Three Hot Open Source Cloud Projects

There is no doubt that Open Source is leading innovation in Cloud Technologies. However one cannot go without noticing the attention generated for the following three Open Source projects. Interestingly these projects are getting the support from previously not so Open Source friendly companies such as Microsoft. However it is also interesting to hear that Amazon is not jumping on them in a big way yet ??? 

What are these projects?

Going by the definition from Docker website, "Docker is an open platform for developers and sysadmins to build, ship, and run distributed applications.
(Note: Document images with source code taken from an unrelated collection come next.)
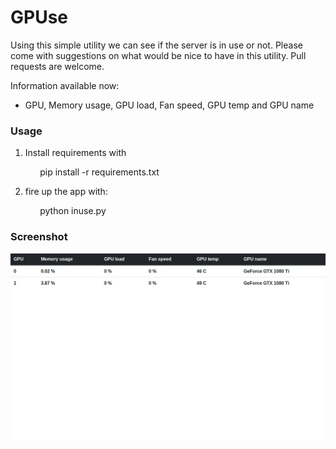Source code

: 

# GPUse

Using this simple utility we can see if the server is in use or not.
Please come with suggestions on what would be nice to have in this utility. 
Pull requests are welcome. 

Information available now: 

 - GPU, Memory usage, GPU load, Fan speed, GPU temp and GPU name


### Usage

1. Install requirements with

&nbsp;&nbsp;&nbsp;&nbsp;&nbsp;&nbsp;&nbsp;&nbsp;&nbsp;&nbsp;&nbsp;&nbsp;pip install -r requirements.txt
    
2. fire up the app with:

&nbsp;&nbsp;&nbsp;&nbsp;&nbsp;&nbsp;&nbsp;&nbsp;&nbsp;&nbsp;&nbsp;&nbsp;python inuse.py




### Screenshot

![GPUse](static/pictures/example.png)
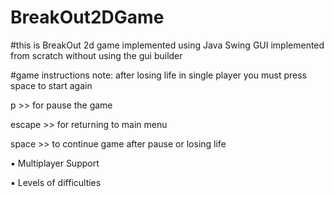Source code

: # BreakOut2DGame
#this is BreakOut 2d game implemented using Java Swing GUI implemented from scratch without using the gui builder


#game instructions
note: after losing life in single player you must press space to start again 

p >> for pause the game

escape >> for returning to main menu

space >> to continue game after pause or losing life

▪ Multiplayer Support

▪ Levels of difficulties
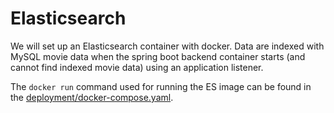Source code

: 
# Elasticsearch

We will set up an Elasticsearch container with docker. Data are indexed with MySQL movie
data when the spring boot backend container starts (and cannot find indexed movie data)
using an application listener.

The `docker run` command used for running the ES image can be found in the 
[deployment/docker-compose.yaml](https://github.com/niklastiede/imdb-clone/blob/master/infrastructure/deployment/development/docker-compose.yaml#L55).
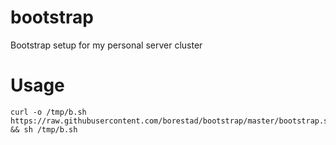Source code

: # bootstrap
Bootstrap setup for my personal server cluster

# Usage
    curl -o /tmp/b.sh https://raw.githubusercontent.com/borestad/bootstrap/master/bootstrap.sh && sh /tmp/b.sh
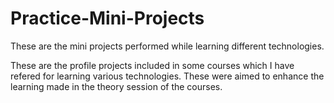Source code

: # Practice-Mini-Projects
These are the mini projects performed while learning different technologies.

These are the profile projects included in some courses which I have refered for learning various technologies. These were aimed to enhance the learning made in the theory session of the courses.
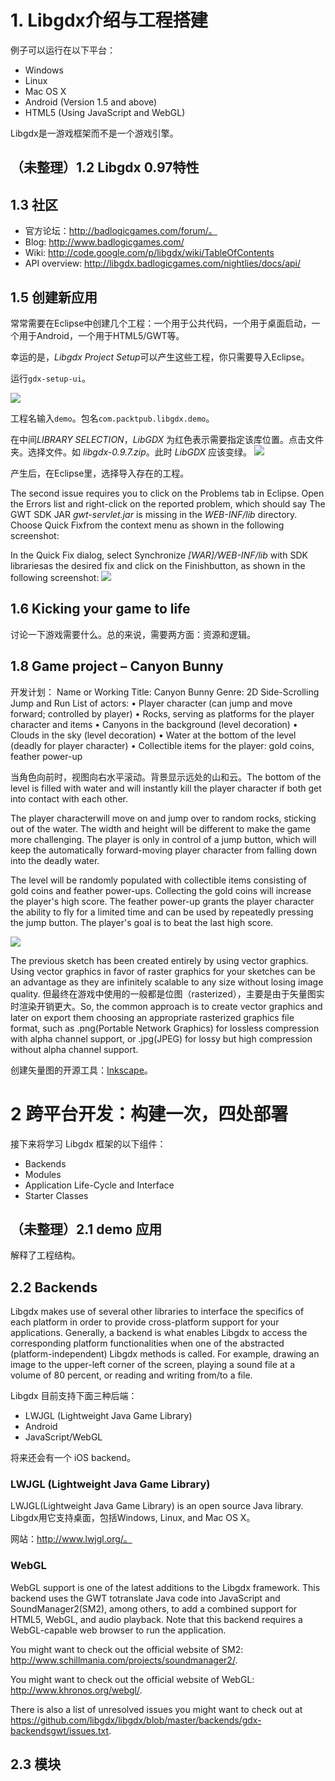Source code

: # 1. Libgdx介绍与工程搭建

例子可以运行在以下平台：
* Windows
* Linux
* Mac OS X
* Android (Version 1.5 and above)
* HTML5 (Using JavaScript and WebGL)

Libgdx是一游戏框架而不是一个游戏引擎。

## （未整理）1.2 Libgdx 0.97特性

## 1.3 社区

- 官方论坛：http://badlogicgames.com/forum/。
- Blog: http://www.badlogicgames.com/
- Wiki: http://code.google.com/p/libgdx/wiki/TableOfContents
- API overview: http://libgdx.badlogicgames.com/nightlies/docs/api/

## 1.5 创建新应用

常常需要在Eclipse中创建几个工程：一个用于公共代码，一个用于桌面启动，一个用于Android，一个用于HTML5/GWT等。

幸运的是，*Libgdx Project Setup*可以产生这些工程，你只需要导入Eclipse。

运行`gdx-setup-ui`。

![](gdx-setup-ui.png)

工程名输入`demo`。包名`com.packtpub.libgdx.demo`。

在中间*LIBRARY SELECTION*，*LibGDX* 为红色表示需要指定该库位置。点击文件夹。选择文件。如 *libgdx-0.9.7.zip*。此时 *LibGDX* 应该变绿。
![](create-project.png)

产生后，在Eclipse里，选择导入存在的工程。

The second issue requires you to click on the Problems tab in Eclipse. Open the Errors list and right-click on the reported problem, which should say The GWT SDK JAR *gwt-servlet.jar* is missing in the *WEB-INF/lib* directory. Choose Quick Fixfrom the context menu as shown in the following screenshot:

In the Quick Fix dialog, select Synchronize *[WAR]/WEB-INF/lib* with SDK librariesas the desired fix and click on the Finishbutton, as shown in the following screenshot:
![](fix_gwt.png)

## 1.6 Kicking your game to life

讨论一下游戏需要什么。总的来说，需要两方面：资源和逻辑。

## 1.8 Game project – Canyon Bunny

开发计划：
Name or Working Title: Canyon Bunny
Genre: 2D Side-Scrolling Jump and Run
List of actors:
•  Player character (can jump and move forward; controlled by player)
•  Rocks, serving as platforms for the player character and items
•  Canyons in the background (level decoration)
•  Clouds in the sky (level decoration)
•  Water at the bottom of the level (deadly for player character)
•  Collectible items for the player: gold coins, feather power-up

当角色向前时，视图向右水平滚动。背景显示远处的山和云。The bottom of the level is filled with water and will instantly kill the player character if both get into contact with each other.

The player characterwill move on and jump over to random rocks, sticking out of the water. The width and height will be different to make the game more challenging. The player is only in control of a jump button, which will keep the automatically forward-moving player character from falling down into the deadly water.

The level will be randomly populated with collectible items consisting of gold coins and feather power-ups. Collecting the gold coins will increase the player's high score. The feather power-up grants the player character the ability to fly for a limited time and can be used by repeatedly pressing the jump button. The player's goal is to beat the last high score.

![](game_demo.png)

The previous sketch has been created entirely by using vector graphics. Using vector graphics in favor of raster graphics for your sketches can be an advantage as they are infinitely scalable to any size without losing image quality. 但最终在游戏中使用的一般都是位图（rasterized），主要是由于矢量图实时渲染开销更大。So, the common approach is to create vector graphics and later on export them choosing an appropriate rasterized graphics file format, such as .png(Portable Network Graphics) for lossless compression with alpha channel support, or .jpg(JPEG) for lossy but high compression without alpha channel support.

创建矢量图的开源工具：[Inkscape](http://inkscape.org/)。

# 2 跨平台开发：构建一次，四处部署

接下来将学习 Libgdx 框架的以下组件：
- Backends
- Modules
- Application Life-Cycle and Interface
- Starter Classes

## （未整理）2.1 demo 应用

解释了工程结构。

## 2.2 Backends

Libgdx makes use of several other libraries to interface the specifics of each platform in order to provide cross-platform support for your applications. Generally, a backend is what enables Libgdx to access the corresponding platform functionalities when one of the abstracted (platform-independent) Libgdx methods is called. For example, drawing an image to the upper-left corner of the screen, playing a sound file at a volume of 80 percent, or reading and writing from/to a file.

Libgdx 目前支持下面三种后端：
- LWJGL (Lightweight Java Game Library)
- Android
- JavaScript/WebGL

将来还会有一个 iOS backend。

### LWJGL (Lightweight Java Game Library)

LWJGL(Lightweight Java Game Library) is an open source Java library. Libgdx用它支持桌面，包括Windows, Linux, and Mac OS X。

网站：http://www.lwjgl.org/。


### WebGL

WebGL support is one of the latest additions to the Libgdx framework. This backend uses the GWT totranslate Java code into JavaScript and SoundManager2(SM2), among others, to add a combined support for HTML5, WebGL, and audio playback. Note that this backend requires a WebGL-capable web browser to run the application.

You might want to check out the official website of SM2:
http://www.schillmania.com/projects/soundmanager2/.

You might want to check out the official website of WebGL:
http://www.khronos.org/webgl/.

There is also a list of unresolved issues you might want to check out at
 https://github.com/libgdx/libgdx/blob/master/backends/gdx-backendsgwt/issues.txt.

## 2.3 模块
Consisting of Docker Engine, a portable, lightweight runtime and packaging tool, and Docker Hub, a cloud service for sharing applications and automating workflows, Docker enables apps to be quickly assembled from components and eliminates the friction between development, QA, and production environments. As a result, IT can ship faster and run the same app, unchanged, on laptops, data center VMs, and any cloud."

Essentially Docker helps developers to isolate application and/or service workloads into separate containers without having to have a separate Virtual Machine/s (VM).  


CoreOS
Going by the definition from CoreOS Website ," CoreOS is a new Linux distribution that has been rearchitected to provide features needed to run modern infrastructure stacks. The strategies and architectures that influence CoreOS allow companies like Google, Facebook and Twitter to run their services at scale with high resilience."

CoreOS consists of minimal OS components and it runs applications and Services in Docker containers. Further while CoreOS can run as a single node it is designed to be clustered environment.


kubernetes
Going by the definition from GitHub "Kubernetes is an open source implementation of container cluster management."

Still in beta, (Is it much like other Google Beta projects - I am not sure as I have not yet had the change to play with it). It can also run on CoreOS (more information on GitHub).